In lieu of an abstract, here is a brief excerpt of the content:

Theater 32.3 (2002) 138-143



[Access article in PDF]

Human Puppets Dangling by Strings of Fate

Kate Bredeson

[Figures]

Grace appears purest in that human form which has either no consciousness or an infinite one, that is, in a puppet or in a god.

—Heinrich von Kleist, "On the Marionette Theater"

Hélène Cixous's Tambours sur la digue [Drummers on the dike] reads like a Brecht parable: a Chinese town is on the brink of inundation, and the lords and chancellor must decide which half of the village to sacrifice to the floods. Either the factory and business area north of the wall or the wealthy urban district to the south is on the brink of being washed away; the futures of the strolling marionette-maker and noodle-seller, among thousands of others, are left in the hands of the moneymen and royals who will decide their fate. Director Ariane Mnouchkine and her Théâtre du Soleil compose this dilemma into an epic visual symphony played out by puppets. But instead of simplifying the drama, as in a child's puppet show, or dissolving it into caricature or farce, Mnouchkine's puppets magnify every move and situation.

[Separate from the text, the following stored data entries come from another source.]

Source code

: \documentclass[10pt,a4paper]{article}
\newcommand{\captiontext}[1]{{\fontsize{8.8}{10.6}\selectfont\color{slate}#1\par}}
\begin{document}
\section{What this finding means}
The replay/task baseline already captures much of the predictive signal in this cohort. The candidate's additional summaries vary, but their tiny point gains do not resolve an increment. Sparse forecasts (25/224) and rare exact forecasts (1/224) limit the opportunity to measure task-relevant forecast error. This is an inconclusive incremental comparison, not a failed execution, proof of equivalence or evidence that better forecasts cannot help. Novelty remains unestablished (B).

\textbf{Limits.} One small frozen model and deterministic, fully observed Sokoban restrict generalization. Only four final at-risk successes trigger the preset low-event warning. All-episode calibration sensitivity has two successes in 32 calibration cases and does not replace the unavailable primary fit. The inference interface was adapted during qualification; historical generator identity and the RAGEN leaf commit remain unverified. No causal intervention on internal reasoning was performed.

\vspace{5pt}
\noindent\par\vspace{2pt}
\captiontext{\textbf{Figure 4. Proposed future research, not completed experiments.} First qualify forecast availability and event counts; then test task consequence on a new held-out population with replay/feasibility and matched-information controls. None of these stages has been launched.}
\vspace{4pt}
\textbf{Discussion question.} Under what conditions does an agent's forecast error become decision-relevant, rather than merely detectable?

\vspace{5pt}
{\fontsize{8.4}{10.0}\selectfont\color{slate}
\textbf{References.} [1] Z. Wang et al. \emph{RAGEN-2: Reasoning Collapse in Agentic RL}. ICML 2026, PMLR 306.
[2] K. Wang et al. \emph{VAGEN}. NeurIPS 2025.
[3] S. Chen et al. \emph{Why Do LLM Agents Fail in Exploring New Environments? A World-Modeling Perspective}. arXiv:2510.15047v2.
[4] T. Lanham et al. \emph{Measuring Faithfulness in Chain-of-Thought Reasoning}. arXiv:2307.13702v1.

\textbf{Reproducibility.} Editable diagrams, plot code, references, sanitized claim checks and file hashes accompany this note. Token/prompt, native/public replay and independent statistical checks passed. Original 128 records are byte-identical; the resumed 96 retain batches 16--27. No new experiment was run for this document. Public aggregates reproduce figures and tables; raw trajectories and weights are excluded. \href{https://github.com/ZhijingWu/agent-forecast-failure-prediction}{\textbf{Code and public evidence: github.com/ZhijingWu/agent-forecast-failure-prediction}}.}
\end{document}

The "puppets" of Tambours sur la digue are costumed actors, dressed in brightly- colored, swoop-sleeved, angular Bunraku style. Their faces are heavily made-up; white paint erases all features, providing the base for dark, slanted eyebrows. When the puppet-actors enter the stage, they are guided by black-clad puppeteers who manipulate them with hands pressed into the centers of their backs, human arms directing puppet arms. Many of the puppets require two puppeteers, some three, and some need only one. Each movement of the puppet, from a smirk to a leap, seems to emanate entirely from the manipulation by the puppeteer. Entering or leaving, the puppet always faces the audience, often being quickly whipped around a corner on departure, never turning upstage. Completely removed from our sense of human gesture, they are even more presentational than traditional puppets. The puppetry heightens every gesture, from smallest to greatest; a simple head tilt takes on tremendous meaning when four people are required to make it happen.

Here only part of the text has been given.